Foswiki has a deprecated / hidden temporary file location - $Foswiki::cfg{TempfileDir} that is documented as retained for possible use by plugins.

This proposal is to:

  • Define {TempfileDir} in Foswiki.spec. as an expert parameter.Default $Foswiki::cfg{WorkingDir}/tmp (no change from current default)
  • Add a TempfileDir.pm checker that ensures a sane default. Suggest alternatives from the environment variables if available.
    • Suggest $Foswiki::cfg{WorkingDir}/requestTmp as another alternative.
  • Update any modules using File::Temp and File::Spec to use a configurable directory.
  • Use a temporary root for each use of temporary files. These would be implemented as constants in their respective modules rather than adding more config variables. For example {TempfileDir}/sessions for cgi session files created by LoginManager, {TempfileDir}/meta for files created during attachment handling. etc.

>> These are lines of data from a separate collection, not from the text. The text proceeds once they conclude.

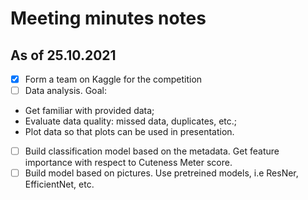 # Meeting minutes notes

## As of 25.10.2021

- [x] Form a team on Kaggle for the competition
- [ ] Data analysis. Goal: 
* Get familiar with provided data;
* Evaluate data quality: missed data, duplicates, etc.;
* Plot data so that plots can be used in presentation.

- [ ] Build classification model based on the metadata. Get feature importance with respect to Cuteness Meter score. 
- [ ] Build model based on pictures. Use pretreined models, i.e ResNer, EfficientNet, etc.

Searching for references to File::Spec and File::Temp - the following modules appear to use temporary files.
  • Foswiki::Store::VC::Handler::mkTmpFilename (This does not appear to be referenced anywhere, is it a dead function? The only place it is referenced is in the RCS unit tests, and in the GitPlugin store.)
  • Foswiki::Sandbox::sysCommand() Cache to capture STDERR. Uses {WorkingDir}/tmp explicitly. Update to use =File::Spec->tmpdir()=
  • Foswiki::Plugins::EmptyPlugin Contains examples of using File::Temp
  • Foswiki::Meta::attach() Temporary storage during attachment processing. Already uses File::Temp
  • Foswiki::Configure::Package Stores extension files fetched from the repository. Already uses File::Temp
  • Foswiki::Configure::Util Storage for expanded archive files. Already uses File::Temp
  • Foswiki::Cache (temporary file storage is already explicitly set in the configuration. $Foswiki::cfg{Cache}{RootDir} = '$Foswiki::cfg{WorkingDir}/cache'; )
  • rcs uses the environment variable TMPDIR provided that it is not tainted.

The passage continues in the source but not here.